As our knowledge and sophistication in the prediction of heat transfer coefficients has grown, we should no longer use the same fouling factors that took into account the uncertainty in prediction of heat transfer coefficients, since this will result in the design of larger heat exchangers than are needed for a particular process. In many cases, such overdesign creates conditions that promote the fouling that we are trying to avoid.
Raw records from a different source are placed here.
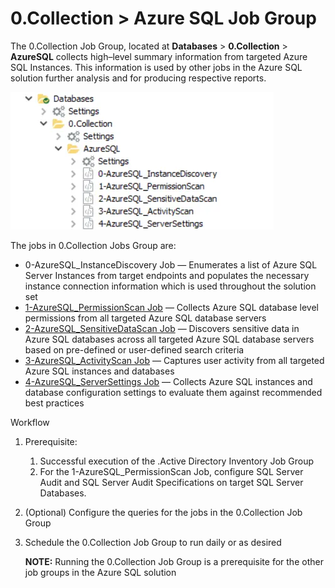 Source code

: # 0.Collection > Azure SQL Job Group

The 0.Collection Job Group, located at **Databases** > **0.Collection** > **AzureSQL** collects
high–level summary information from targeted Azure SQL Instances. This information is used by other
jobs in the Azure SQL solution further analysis and for producing respective reports.

![0.Collection Job Group - Azure SQL](../../../../../../../static/img/product_docs/accessanalyzer/solutions/databases/azuresql/collection/collectionjobmenu.webp)

The jobs in 0.Collection Jobs Group are:

- 0-AzureSQL_InstanceDiscovery Job — Enumerates a list of Azure SQL Server Instances from target
  endpoints and populates the necessary instance connection information which is used throughout the
  solution set
- [1-AzureSQL_PermissionScan Job](1-azuresql_permissionscan.md) — Collects Azure SQL database level
  permissions from all targeted Azure SQL database servers
- [2-AzureSQL_SensitiveDataScan Job](2-azuresql_sensitivedatascan.md) — Discovers sensitive data in
  Azure SQL databases across all targeted Azure SQL database servers based on pre-defined or
  user-defined search criteria
- [3-AzureSQL_ActivityScan Job](3-azuresql_activityscan.md) — Captures user activity from all
  targeted Azure SQL instances and databases
- [4-AzureSQL_ServerSettings Job](4-azuresql_serversettings.md) — Collects Azure SQL instances and
  database configuration settings to evaluate them against recommended best practices

Workflow

1. Prerequisite:
    1. Successful execution of the .Active Directory Inventory Job Group
    2. For the 1-AzureSQL_PermissionScan Job, configure SQL Server Audit and SQL Server Audit
       Specifications on target SQL Server Databases.
2. (Optional) Configure the queries for the jobs in the 0.Collection Job Group
3. Schedule the 0.Collection Job Group to run daily or as desired

    **NOTE:** Running the 0.Collection Job Group is a prerequisite for the other job groups in the
    Azure SQL solution
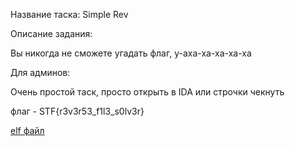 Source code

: Название таска: Simple Rev

Описание задания:

Вы никогда не сможете угадать флаг, у-аха-ха-ха-ха-ха

Для админов:

Очень простой таск, просто открыть в IDA или строчки чекнуть 

флаг - STF{r3v3r53_f1l3_s0lv3r}

[elf файл](./simple_rev)
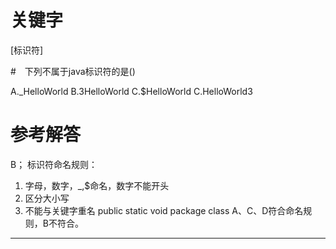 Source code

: # 关键字

[标识符]

#　下列不属于java标识符的是()

A._HelloWorld
B.3HelloWorld
C.$HelloWorld
C.HelloWorld3

# 参考解答
B；
标识符命名规则：
1. 字母，数字，_,$命名，数字不能开头  
2. 区分大小写
3. 不能与关键字重名 public static void package class
A、C、D符合命名规则，B不符合。

--- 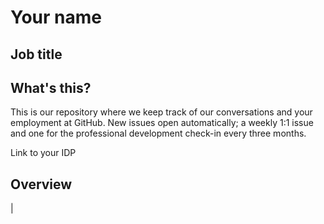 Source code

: # Your name
## Job title

## What's this?

This is our repository where we keep track of our conversations and your employment at GitHub. New issues open automatically; a weekly 1:1 issue and one for the professional development check-in every three months.

Link to your IDP

## Overview
|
To facilitate an alternative to the use of TEMA fouling factors, HTRI has established a task force to develop a design philosophy for adding margins in the design of heat exchangers. Such a design philosophy will allow an alternate approach to the use of fouling factors. The Exchanger Design Margin Task Force, lead by HTRI staff, will bring together representatives from the refining, petrochemical and chemical industries, as well as representatives from engineering and heat exchanger manufacturing companies, to share experiences that can translate to a better approach for establishing heat exchanger design margins in specific processes or services.

The first task is to generate a white paper assessing current knowledge and describing the key steps required to improve the application of heat exchanger thermal design margins. This will be accomplished by the end of calendar year 2005. In addition, research projects needed to improve the confidence in the analysis of thermal design margins will be identified and implemented during 2006.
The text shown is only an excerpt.